In Part I, I made the argument that even when using public key cryptography you almost always want *authenticated encryption*. In this second part, we’ll look at how you can actually achieve public key authenticated encryption (PKAE) from commonly available building blocks. We will concentrate only on approaches that do not require an interactive protocol. (Updated 12th January 2019 to add a description of a NIST-approved key-agreement mode that achieves PKAE).

authenticationnoun

:an act, process, or method of showing something (such as an identity, a piece of art, or a financial transaction) to be real, true, or genuine

First, a brief digression about the nature of authentication and trust models. What do we mean when we talk about authentication? We often talk about authentication as if it was synonymous with identification, but the two are not identical. When I see an old friend in the street, I know who they are immediately (identification). I do not need to ask to see some proof of identity (authentication).

Authentication is the process of verifying that some *claims* are genuine. When you log in to a website, you claim to be somebody (your username) and you provide credentials (a password) to back up that claim – literally, to lend *credence* to your claim.

When we talk about authenticated encryption, we are interested in authenticating the *content* of the message received, regardless of whether it makes any claims about *who* sent it. Should I *trust* this message? Does it come from a trustworthy source? On first glance it may seem that in order to evaluate the trustworthiness of the source I need to know who the sender is, but this is not actually true.

In symmetric cryptography, all legitimate parties in a conversation share a secret key. Any individual with access to that key can create a message that is indistinguishable from a message made by any other individual in the group. The trust model is implicitly that anyone who has access to the key is trusted, otherwise don’t give them the key. (Typically we therefore keep the number of parties that have access to any given key as small as possible, preferably just one or two). Authentication in this case just means ensuring that a message came from *anybody *in the trusted group, but didn’t come from somebody outside the group.

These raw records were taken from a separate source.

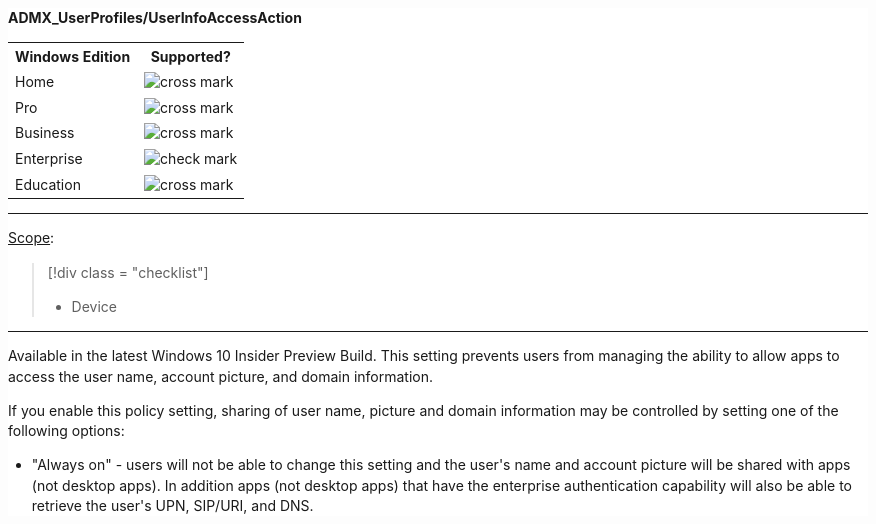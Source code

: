
<a href="" id="admx-userprofiles-userinfoaccessaction"></a>**ADMX_UserProfiles/UserInfoAccessAction**  


<table>
<tr>
    <th>Windows Edition</th>
    <th>Supported?</th>
</tr>
<tr>
    <td>Home</td>
    <td><img src="images/crossmark.png" alt="cross mark" /></td>
</tr>
<tr>
    <td>Pro</td>
    <td><img src="images/crossmark.png" alt="cross mark" /></td>
</tr>
<tr>
    <td>Business</td>
    <td><img src="images/crossmark.png" alt="cross mark" /></td>
</tr>
<tr>
    <td>Enterprise</td>
    <td><img src="images/checkmark.png" alt="check mark" /></td>
</tr>
<tr>
    <td>Education</td>
    <td><img src="images/crossmark.png" alt="cross mark" /></td>
</tr>
</table>


<hr/>


[Scope](./policy-configuration-service-provider.md#policy-scope):

> [!div class = "checklist"]
> * Device

<hr/>



Available in the latest Windows 10 Insider Preview Build. This setting prevents users from managing the ability to allow apps to access the user name, account picture, and domain information.

If you enable this policy setting, sharing of user name, picture and domain information may be controlled by setting one of the following options:

- "Always on" - users will not be able to change this setting and the user's name and account picture will be shared with apps (not desktop apps). In addition apps (not desktop apps) that have the enterprise authentication capability will also be able to retrieve the user's UPN, SIP/URI, and DNS.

In public key cryptography, everyone has their own keys, and so the space of possible trust models becomes much richer. We *could* try to mimic the symmetric situation, for instance by only giving our *public* key to known trusted parties. However, the benefits of public key cryptography are rather lost in this scenario, and the security proofs for public key cryptosystems tend not to consider the secrecy of public keys to be a concern, for obvious reasons. So your “secret public” key might not remain secret for long.

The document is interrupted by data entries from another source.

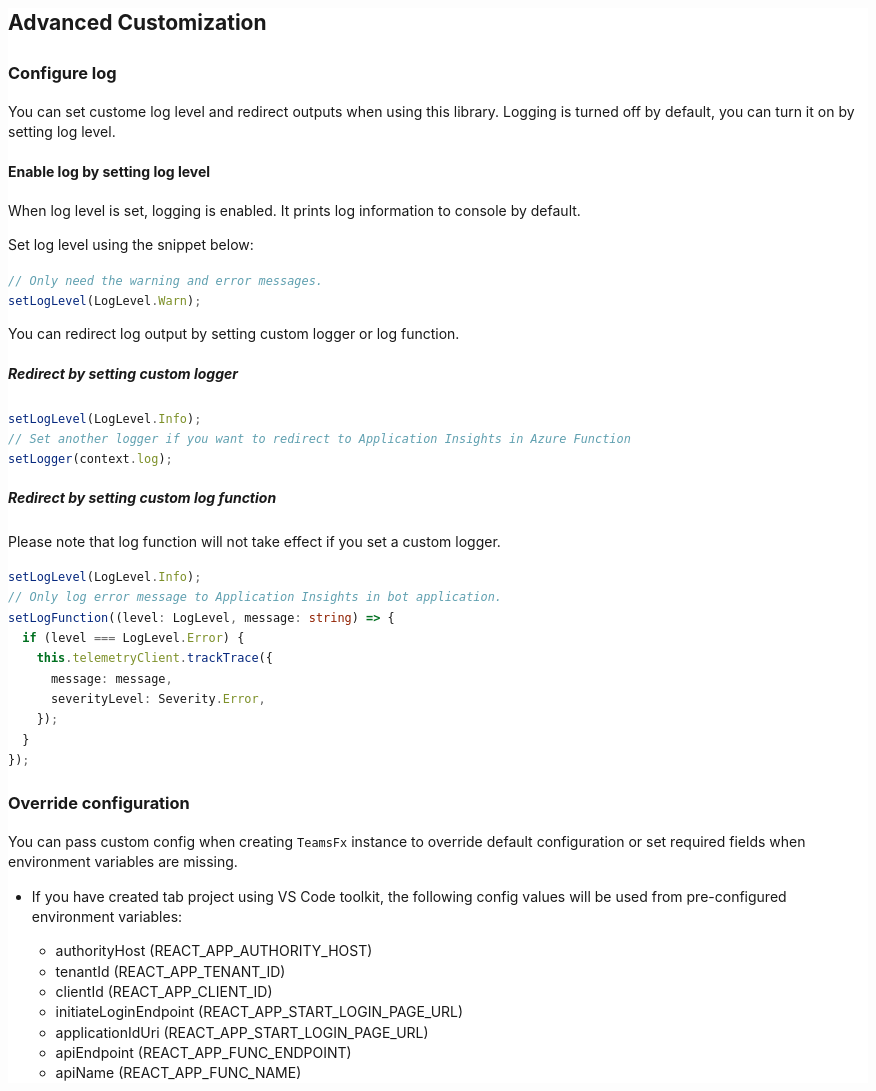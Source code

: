 ## Advanced Customization

### Configure log

You can set custome log level and redirect outputs when using this library.
Logging is turned off by default, you can turn it on by setting log level.

#### Enable log by setting log level

When log level is set, logging is enabled. It prints log information to console by default.

Set log level using the snippet below:

```ts
// Only need the warning and error messages.
setLogLevel(LogLevel.Warn);
```

You can redirect log output by setting custom logger or log function.

##### Redirect by setting custom logger

```ts
setLogLevel(LogLevel.Info);
// Set another logger if you want to redirect to Application Insights in Azure Function
setLogger(context.log);
```

##### Redirect by setting custom log function

Please note that log function will not take effect if you set a custom logger.

```ts
setLogLevel(LogLevel.Info);
// Only log error message to Application Insights in bot application.
setLogFunction((level: LogLevel, message: string) => {
  if (level === LogLevel.Error) {
    this.telemetryClient.trackTrace({
      message: message,
      severityLevel: Severity.Error,
    });
  }
});
```

### Override configuration

You can pass custom config when creating `TeamsFx` instance to override default configuration or set required fields when environment variables are missing.

- If you have created tab project using VS Code toolkit, the following config values will be used from pre-configured environment variables:

  - authorityHost (REACT_APP_AUTHORITY_HOST)
  - tenantId (REACT_APP_TENANT_ID)
  - clientId (REACT_APP_CLIENT_ID)
  - initiateLoginEndpoint (REACT_APP_START_LOGIN_PAGE_URL)
  - applicationIdUri (REACT_APP_START_LOGIN_PAGE_URL)
  - apiEndpoint (REACT_APP_FUNC_ENDPOINT)
  - apiName (REACT_APP_FUNC_NAME)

In some cases, we may want to explicitly identify the sender of all messages. Perhaps we want to be able to hold them accountable for their actions, or be able to prove to a 3rd party (such as a judge or jury) who said what. In other cases, we may prefer that this not be possible – we want to know who we are talking to at the time, but would prefer that nobody be able to prove who said what afterwards. Digital signatures are often used in the first case, while the Signal messenger takes the latter approach. It is therefore important to remember that in PKAE there is not a single trust model or single definition of authentication in play, but rather a spectrum of possibilities. In all cases, we are trying to answer the basic question *should I trust this message?*

## Option 1: Combining encryption with digital signatures

Perhaps the most obvious approach is to combine a public key encryption scheme for confidentiality with a digital signature scheme. For instance, we could encrypt a message using RSA–OAEP and then sign it with an RSA signature. But should we sign the message first and then encrypt it, or perhaps encrypt it first and then sign the result? By analogy with the symmetric case, where Encrypt-then-MAC was the right choice, we might think that Encrypt-then-Sign would work. However, this is usually not the right choice for a number of reasons:

- Firstly, if you are using signatures for legal reasons (to use as evidence) then in some jurisdictions a signature over an encrypted ciphertext may not be acceptable.
- Secondly, somebody else can simply
*remove*the signature and then add their own to claim that they sent the message. For instance, imagine a competition where the first person to solve a puzzle and send you the solution wins a prize. If you use Encrypt-then-Sign then an attacker could intercept a legitimate submission and change the signature to claim that it came from them, without ever knowing what the correct answer was! - The
*recipient*of a message may be able to find (calculate) a different message and public key pair that would encrypt to the same ciphertext that you signed. The could then claim that you actually sent them this different message rather than the genuine one.

In fact, no naïve combination of encryption and signatures achieves PKAE in general, as shown in this paper from 2001. They claim (page 6) that even if the cipher is IND-CCA secure, the generic composition of Encrypt-then-Sign *may fail to be IND-CCA secure* itself (although the definition of IND-CCA is slightly different for PKAE than it is for normal PK encryption). They offer a secure combination that they call *ESSR – Encrypt Sender-key then Sign Receiver-key*:

- First encrypt the message using the receiver’s public key, but include your own (sender’s) public key in the encrypted message.
- Next, sign the encrypted ciphertext plus the intended receiver’s public key.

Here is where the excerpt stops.